Beberapa hari sebelum saya pindah rumah dari Cilebut ke Parung Panjang, saya sempat maen ke area Yasmin (lupa entah belanja atau ngapain gitu 😛 ), trus melewati rumah makan Nasi Timbel Saung Sunda Bogor yang terletak di Jl. Sholeh Iskandar ini. Selanjutnya saya sebut rumah makan “Saung Sunda” aja yaaa. Kepanjangan soalnya, namanya.
BTW, jujur sedikit amaze, karena rumah makan ini bertahan setelah pandemi, kemarin. Mengapa nada tulisan saya terdengar pesimis?
Bukannya gimana-gimana, soalnya saat saya dan keluarga ke sana 2 tahun lalu, tepatnya 6 Juli 2019 (menurut tanggal di galeri handphone 😛 ), rumah makannya tuh sepi. Entah, karena hari udah sore atau gimana, namun terus terang waktu mau masuk tuh ragu, “Kok nih rumah makan sepi amat, enggak ada pengunjung sama sekali.”
Saya bahkan sempet nyesel, lho, masuk ke sana. Soalnya, ternyata tak jauh dari Saung Sunda, ada resto lain berkonsep sama yang sepertinya lebih ramai pengunjung.
Meski begitu, mas-mas pelayannya tampak sigap, lalu dengan ramah mempersilakan kami masuk. Begitu masuk, ternyata rumah makan ini cukup besar juga. Area makannya ada dua yang pertama yang kami masukin itu, lalu ada pula area di bagian bawah. Iyes, jadi bukan naik, melainkan turun ke bawah, mengingat kontur daerah Bogor sana kan memang berbukit-bukit ya.

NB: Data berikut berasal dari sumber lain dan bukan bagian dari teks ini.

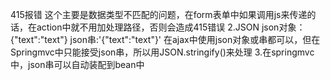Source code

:    415报错
   这个主要是数据类型不匹配的问题，在form表单中如果调用js来传递的话，在action中就不用加处理路径，否则会造成415错误
 2.JSON
 json对象：{"text":"text"}
 json串:'{"text":"text"}'
 在ajax中使用json对象或串都可以，但在Springmvc中只能接受json串，所以用JSON.stringify()来处理
 3.在springmvc中，json串可以自动装配到bean中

Kalau yang di atas, kalau saya enggak salah ingat lebih ke area makan dengan meja kursi, gitu. Eh, ada lesehannya juga, sih. Kalau bagian bawah adalah lesehan.

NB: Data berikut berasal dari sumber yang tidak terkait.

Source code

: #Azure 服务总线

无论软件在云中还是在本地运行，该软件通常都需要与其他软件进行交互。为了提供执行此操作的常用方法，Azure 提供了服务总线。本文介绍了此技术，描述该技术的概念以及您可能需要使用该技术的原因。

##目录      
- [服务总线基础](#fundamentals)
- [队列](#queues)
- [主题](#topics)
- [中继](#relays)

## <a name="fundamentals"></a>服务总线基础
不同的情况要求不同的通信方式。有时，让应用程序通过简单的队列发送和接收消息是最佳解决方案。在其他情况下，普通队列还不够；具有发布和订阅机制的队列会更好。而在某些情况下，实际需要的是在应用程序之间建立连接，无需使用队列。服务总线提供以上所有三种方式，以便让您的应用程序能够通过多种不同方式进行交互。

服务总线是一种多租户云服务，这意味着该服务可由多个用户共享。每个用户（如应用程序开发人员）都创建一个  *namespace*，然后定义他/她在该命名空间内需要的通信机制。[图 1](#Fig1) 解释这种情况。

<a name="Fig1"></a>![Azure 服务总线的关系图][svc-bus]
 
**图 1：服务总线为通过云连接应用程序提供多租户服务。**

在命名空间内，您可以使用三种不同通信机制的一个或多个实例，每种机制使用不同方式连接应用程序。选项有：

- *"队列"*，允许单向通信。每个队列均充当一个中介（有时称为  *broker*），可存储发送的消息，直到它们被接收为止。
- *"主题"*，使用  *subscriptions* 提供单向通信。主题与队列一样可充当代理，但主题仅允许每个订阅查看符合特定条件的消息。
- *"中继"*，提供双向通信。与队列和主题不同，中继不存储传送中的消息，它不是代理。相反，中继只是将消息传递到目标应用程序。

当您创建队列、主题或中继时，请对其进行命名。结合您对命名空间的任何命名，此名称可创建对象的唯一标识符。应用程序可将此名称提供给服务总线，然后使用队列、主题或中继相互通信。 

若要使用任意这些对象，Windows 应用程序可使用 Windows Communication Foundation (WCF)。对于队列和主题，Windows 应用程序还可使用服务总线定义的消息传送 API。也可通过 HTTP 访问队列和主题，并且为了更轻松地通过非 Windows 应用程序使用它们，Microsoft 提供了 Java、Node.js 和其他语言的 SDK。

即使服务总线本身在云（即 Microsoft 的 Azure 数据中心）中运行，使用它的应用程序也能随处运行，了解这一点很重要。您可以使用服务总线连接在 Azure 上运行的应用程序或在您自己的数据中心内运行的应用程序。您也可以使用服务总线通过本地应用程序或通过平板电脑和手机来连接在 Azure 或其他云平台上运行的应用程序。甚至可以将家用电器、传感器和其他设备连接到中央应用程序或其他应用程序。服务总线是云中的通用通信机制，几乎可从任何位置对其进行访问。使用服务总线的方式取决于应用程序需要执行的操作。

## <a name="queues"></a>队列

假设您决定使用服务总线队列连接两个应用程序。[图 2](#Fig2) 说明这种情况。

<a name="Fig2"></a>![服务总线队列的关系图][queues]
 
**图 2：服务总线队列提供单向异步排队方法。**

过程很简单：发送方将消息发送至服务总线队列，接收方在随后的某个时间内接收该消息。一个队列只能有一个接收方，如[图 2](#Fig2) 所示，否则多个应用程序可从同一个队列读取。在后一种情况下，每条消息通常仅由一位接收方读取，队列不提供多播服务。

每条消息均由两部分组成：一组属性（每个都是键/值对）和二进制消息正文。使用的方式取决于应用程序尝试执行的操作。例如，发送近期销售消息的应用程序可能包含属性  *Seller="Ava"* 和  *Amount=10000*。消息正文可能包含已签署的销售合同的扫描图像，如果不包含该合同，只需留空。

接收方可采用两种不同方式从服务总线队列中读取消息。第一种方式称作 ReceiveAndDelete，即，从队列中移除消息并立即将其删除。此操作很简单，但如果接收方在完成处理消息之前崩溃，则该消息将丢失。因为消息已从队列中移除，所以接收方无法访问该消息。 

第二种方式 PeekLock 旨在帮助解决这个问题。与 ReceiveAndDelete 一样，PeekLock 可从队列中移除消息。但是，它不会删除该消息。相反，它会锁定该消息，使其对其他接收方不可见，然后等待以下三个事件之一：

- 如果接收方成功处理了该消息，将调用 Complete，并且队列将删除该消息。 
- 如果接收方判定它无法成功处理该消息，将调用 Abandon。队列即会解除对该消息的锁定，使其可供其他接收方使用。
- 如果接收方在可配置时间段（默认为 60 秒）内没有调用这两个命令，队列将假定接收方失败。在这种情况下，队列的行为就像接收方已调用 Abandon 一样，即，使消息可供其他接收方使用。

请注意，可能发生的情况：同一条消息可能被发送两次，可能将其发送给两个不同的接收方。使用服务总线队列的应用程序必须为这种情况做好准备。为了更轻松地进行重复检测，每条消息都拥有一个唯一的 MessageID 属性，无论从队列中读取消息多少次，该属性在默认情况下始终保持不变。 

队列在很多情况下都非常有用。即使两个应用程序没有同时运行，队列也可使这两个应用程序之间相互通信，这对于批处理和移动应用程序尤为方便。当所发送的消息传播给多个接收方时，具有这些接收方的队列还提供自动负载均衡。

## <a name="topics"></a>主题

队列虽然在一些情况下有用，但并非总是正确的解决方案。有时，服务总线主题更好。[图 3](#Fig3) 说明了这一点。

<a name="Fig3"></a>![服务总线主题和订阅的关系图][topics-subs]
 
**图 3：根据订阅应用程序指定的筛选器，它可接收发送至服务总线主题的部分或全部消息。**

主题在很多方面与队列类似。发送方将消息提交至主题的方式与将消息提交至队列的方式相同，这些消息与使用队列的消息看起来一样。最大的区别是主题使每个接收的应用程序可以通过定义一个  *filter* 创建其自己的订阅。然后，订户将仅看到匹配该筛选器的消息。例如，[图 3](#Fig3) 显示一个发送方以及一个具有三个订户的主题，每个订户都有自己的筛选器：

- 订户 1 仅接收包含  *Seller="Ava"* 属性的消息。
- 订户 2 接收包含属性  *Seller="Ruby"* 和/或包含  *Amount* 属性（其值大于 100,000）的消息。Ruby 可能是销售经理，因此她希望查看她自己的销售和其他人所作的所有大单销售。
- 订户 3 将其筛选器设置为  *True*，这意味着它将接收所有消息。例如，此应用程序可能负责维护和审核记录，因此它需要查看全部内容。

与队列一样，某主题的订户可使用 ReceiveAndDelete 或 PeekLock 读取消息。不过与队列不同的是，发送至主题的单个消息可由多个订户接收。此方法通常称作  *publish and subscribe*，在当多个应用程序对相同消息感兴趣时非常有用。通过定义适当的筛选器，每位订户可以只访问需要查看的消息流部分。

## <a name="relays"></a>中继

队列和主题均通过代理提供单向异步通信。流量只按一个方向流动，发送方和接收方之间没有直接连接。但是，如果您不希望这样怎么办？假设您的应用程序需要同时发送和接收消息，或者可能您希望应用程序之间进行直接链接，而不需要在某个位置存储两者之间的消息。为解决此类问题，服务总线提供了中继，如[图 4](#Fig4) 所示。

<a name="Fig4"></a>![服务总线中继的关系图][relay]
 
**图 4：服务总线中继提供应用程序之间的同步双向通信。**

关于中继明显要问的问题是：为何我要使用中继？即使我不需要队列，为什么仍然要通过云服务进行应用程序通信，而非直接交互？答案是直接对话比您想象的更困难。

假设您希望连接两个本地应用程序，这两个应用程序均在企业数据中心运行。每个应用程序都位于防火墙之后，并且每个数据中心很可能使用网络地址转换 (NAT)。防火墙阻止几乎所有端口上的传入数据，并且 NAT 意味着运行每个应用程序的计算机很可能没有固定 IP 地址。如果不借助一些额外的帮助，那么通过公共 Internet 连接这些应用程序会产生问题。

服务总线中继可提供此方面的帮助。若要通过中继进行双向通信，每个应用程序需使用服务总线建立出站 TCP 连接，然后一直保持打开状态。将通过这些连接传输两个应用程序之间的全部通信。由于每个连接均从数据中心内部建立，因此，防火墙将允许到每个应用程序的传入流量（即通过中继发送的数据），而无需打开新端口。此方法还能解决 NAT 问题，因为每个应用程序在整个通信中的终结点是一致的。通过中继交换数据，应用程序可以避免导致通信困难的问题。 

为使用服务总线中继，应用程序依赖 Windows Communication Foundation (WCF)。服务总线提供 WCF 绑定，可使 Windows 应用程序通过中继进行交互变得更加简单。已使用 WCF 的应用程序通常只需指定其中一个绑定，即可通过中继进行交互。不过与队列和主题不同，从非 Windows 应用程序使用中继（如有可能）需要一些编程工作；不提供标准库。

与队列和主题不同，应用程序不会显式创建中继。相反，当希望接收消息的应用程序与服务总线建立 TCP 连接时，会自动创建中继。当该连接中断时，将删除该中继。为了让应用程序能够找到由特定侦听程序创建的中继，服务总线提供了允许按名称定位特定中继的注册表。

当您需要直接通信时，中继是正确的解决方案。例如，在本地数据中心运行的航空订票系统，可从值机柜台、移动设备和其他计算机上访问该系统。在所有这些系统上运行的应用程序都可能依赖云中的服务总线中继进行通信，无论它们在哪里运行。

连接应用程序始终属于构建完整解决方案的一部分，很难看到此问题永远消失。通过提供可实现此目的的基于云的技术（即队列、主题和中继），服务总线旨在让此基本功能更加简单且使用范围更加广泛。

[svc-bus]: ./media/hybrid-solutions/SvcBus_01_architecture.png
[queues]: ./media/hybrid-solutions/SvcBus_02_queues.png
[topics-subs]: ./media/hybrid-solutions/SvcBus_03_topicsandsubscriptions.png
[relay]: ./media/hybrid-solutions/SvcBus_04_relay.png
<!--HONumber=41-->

Begitu turun tangga, pengunjung rumah makan akan disambut dengan beberapa akuarium besar yang penuh dengan ikan hias. Ini sih daya tarik buat anak-anak yang menyukai ikan-ikan di dalam akuarium. Termasuk anak-anak saya. Mereka berhenti lama di sana untuk melihat ikan-ikan berenang 😀 .
Tak jauh dari akuarium, ada area makan berupa semacam saung-saung untuk lesehan tadi. Sepertinya lesehannya berbentuk L atau U gitu, kemudian di tengah-tengahnya ada kolam ikan. Jadi, kami makan sambil menikmati kolam ikan. Cuma, saya lupa, ikan yang di kolam tuh ikan hias atau ikan apaan hehe 😛 . Yang penting anak-anak suka aja, deh, waktu itu.

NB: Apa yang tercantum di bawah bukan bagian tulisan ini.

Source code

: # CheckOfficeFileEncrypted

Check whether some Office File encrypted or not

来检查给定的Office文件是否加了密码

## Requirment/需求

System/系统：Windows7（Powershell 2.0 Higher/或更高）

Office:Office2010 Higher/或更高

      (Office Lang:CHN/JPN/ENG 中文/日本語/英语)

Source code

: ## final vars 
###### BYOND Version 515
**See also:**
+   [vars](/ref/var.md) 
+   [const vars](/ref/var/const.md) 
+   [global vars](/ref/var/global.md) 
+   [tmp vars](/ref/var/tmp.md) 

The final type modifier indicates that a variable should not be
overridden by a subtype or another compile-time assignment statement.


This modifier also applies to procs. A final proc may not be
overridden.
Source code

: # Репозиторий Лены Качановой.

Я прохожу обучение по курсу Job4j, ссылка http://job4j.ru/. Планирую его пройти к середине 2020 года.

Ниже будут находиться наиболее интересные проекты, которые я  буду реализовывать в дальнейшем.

Saung untuk lesehannya menurut saya luas juga. Bisa kayaknya menampung 10 orang dalam satu meja. Maka, udah jelas buat kami yang datang berempat, area makannya terasa luas.
Sesuai namanya, rumah makan ini konsepnya adalah menyajikan menu masakan Sunda. Interiornya pun menampakkan kebersahajaan suku Sunda. Dari dinding-dindingnya yang menonjolkan batu bata yang seolah enggak disemen, lalu kap lampu yang dari anyaman rotan, tiang-tiang kayunya, dll. Untuk lampunya pakai bolam kuning gitu ya, sehingga tanpak agak remang-remang terang (ini gimana sih, haha 😛 ).
Saya lupa waktu itu disetelin musik ala-ala Sunda atau enggak yaaa. Tapi kayaknya sih sepi-sepi aja. Namun, tak lama setelah kami duduk, datang beberapa pelanggan yang memilih duduk lesehan juga di saung sebelah.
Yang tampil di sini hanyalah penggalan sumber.